Task ::
Read the listing below and tally the lines that contain "begin"; the reply is that tally only.
── Data provided ──
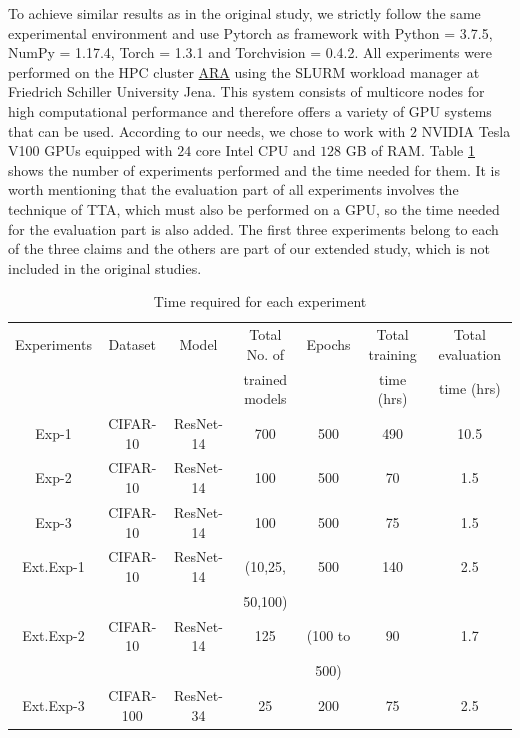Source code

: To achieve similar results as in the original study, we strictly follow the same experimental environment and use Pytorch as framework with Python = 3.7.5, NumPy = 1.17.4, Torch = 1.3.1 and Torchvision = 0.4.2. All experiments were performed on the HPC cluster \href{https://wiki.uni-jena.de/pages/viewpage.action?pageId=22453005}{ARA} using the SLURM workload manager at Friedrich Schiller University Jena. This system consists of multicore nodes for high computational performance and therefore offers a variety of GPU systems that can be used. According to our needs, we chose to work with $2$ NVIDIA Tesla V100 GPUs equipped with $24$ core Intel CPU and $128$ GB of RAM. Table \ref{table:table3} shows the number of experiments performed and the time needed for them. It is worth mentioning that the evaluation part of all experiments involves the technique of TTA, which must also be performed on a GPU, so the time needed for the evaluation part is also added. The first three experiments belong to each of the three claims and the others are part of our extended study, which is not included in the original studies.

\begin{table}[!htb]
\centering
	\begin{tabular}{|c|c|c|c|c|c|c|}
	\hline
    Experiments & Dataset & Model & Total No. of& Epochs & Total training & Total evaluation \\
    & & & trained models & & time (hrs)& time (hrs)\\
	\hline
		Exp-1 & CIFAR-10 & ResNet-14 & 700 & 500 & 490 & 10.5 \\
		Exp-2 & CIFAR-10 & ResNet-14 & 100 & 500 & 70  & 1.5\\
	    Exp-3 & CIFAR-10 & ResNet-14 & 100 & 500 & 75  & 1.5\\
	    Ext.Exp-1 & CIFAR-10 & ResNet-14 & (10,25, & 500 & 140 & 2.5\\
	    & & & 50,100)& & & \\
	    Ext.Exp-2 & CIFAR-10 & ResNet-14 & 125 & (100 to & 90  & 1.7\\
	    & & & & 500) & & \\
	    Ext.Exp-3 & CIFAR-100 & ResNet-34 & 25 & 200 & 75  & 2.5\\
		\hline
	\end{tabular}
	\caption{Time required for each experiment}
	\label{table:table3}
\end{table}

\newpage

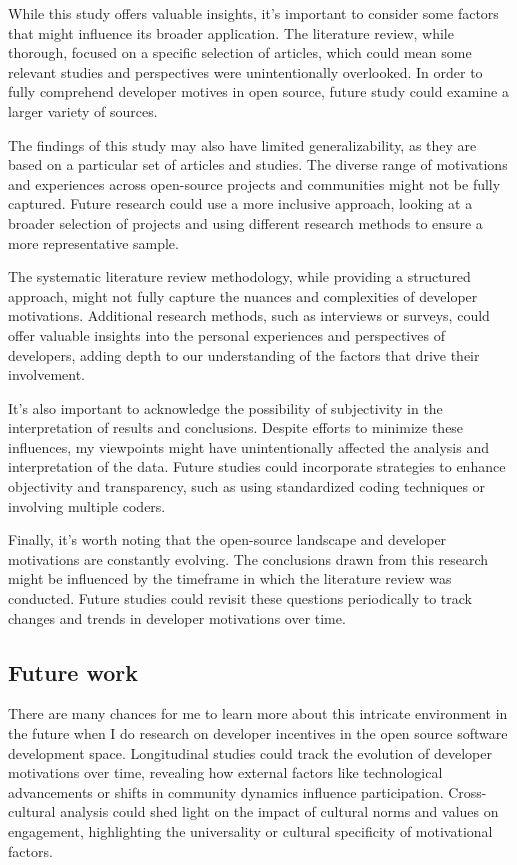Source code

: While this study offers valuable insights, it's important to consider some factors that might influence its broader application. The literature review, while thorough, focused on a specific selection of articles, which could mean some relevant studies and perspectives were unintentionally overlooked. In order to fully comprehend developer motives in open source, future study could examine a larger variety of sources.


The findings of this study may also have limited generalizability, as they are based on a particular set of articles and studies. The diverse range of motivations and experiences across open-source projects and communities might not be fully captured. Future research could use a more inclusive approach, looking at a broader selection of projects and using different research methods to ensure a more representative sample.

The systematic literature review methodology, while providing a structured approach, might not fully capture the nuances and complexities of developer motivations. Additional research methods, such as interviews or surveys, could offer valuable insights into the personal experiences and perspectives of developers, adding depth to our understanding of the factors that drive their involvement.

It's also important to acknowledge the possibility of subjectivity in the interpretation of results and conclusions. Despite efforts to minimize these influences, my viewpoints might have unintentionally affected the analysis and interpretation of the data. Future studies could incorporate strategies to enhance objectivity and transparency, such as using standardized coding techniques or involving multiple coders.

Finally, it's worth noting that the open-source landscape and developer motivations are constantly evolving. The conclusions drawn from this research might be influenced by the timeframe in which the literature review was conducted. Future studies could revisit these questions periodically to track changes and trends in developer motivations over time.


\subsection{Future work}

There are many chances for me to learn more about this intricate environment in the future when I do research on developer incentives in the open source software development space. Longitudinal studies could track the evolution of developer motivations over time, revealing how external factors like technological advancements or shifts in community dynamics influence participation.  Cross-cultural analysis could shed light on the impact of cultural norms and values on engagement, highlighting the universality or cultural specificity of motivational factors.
───
── Data provided ──
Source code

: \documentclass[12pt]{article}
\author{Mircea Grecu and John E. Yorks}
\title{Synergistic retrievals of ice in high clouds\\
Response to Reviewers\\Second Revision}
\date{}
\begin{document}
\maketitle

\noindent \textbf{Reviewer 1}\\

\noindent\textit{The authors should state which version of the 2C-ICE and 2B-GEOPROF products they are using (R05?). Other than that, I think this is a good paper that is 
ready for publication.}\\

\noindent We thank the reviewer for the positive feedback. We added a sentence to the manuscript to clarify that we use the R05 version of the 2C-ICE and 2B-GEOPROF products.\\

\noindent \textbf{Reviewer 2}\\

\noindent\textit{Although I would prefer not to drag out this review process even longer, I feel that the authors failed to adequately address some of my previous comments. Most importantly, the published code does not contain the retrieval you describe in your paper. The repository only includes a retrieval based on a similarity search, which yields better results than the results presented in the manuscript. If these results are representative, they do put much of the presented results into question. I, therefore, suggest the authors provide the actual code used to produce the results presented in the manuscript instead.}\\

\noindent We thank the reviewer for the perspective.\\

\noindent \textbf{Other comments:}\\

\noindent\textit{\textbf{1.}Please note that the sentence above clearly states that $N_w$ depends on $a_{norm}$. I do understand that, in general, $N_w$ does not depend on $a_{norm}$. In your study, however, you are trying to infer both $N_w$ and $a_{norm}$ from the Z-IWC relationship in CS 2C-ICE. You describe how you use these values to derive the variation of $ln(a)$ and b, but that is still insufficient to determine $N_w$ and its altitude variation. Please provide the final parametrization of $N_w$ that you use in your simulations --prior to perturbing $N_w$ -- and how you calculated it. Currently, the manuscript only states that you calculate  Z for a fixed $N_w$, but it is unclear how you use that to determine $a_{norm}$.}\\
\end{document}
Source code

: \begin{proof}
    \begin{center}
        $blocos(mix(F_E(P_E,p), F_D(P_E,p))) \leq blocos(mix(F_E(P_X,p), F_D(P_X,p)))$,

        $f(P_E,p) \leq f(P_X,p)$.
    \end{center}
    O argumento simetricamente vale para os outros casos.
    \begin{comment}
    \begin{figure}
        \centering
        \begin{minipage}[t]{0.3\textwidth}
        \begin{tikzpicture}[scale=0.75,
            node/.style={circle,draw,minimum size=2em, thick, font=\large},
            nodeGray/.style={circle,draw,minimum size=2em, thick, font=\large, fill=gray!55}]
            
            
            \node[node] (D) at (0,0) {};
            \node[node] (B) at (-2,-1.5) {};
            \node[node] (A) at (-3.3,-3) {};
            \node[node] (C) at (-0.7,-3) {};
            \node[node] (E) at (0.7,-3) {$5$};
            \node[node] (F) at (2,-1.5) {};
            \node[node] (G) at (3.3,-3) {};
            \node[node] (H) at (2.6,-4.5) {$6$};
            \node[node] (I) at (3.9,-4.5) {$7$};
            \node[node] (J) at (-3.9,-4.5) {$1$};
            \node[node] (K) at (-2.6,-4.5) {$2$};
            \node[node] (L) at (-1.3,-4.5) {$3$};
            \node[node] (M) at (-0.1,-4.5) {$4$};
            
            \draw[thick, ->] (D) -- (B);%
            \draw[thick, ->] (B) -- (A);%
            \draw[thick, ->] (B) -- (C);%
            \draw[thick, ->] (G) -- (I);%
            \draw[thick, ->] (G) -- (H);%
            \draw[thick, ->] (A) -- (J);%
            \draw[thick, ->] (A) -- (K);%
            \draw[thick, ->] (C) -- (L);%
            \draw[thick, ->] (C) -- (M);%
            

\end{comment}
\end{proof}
───
Written solution ::
9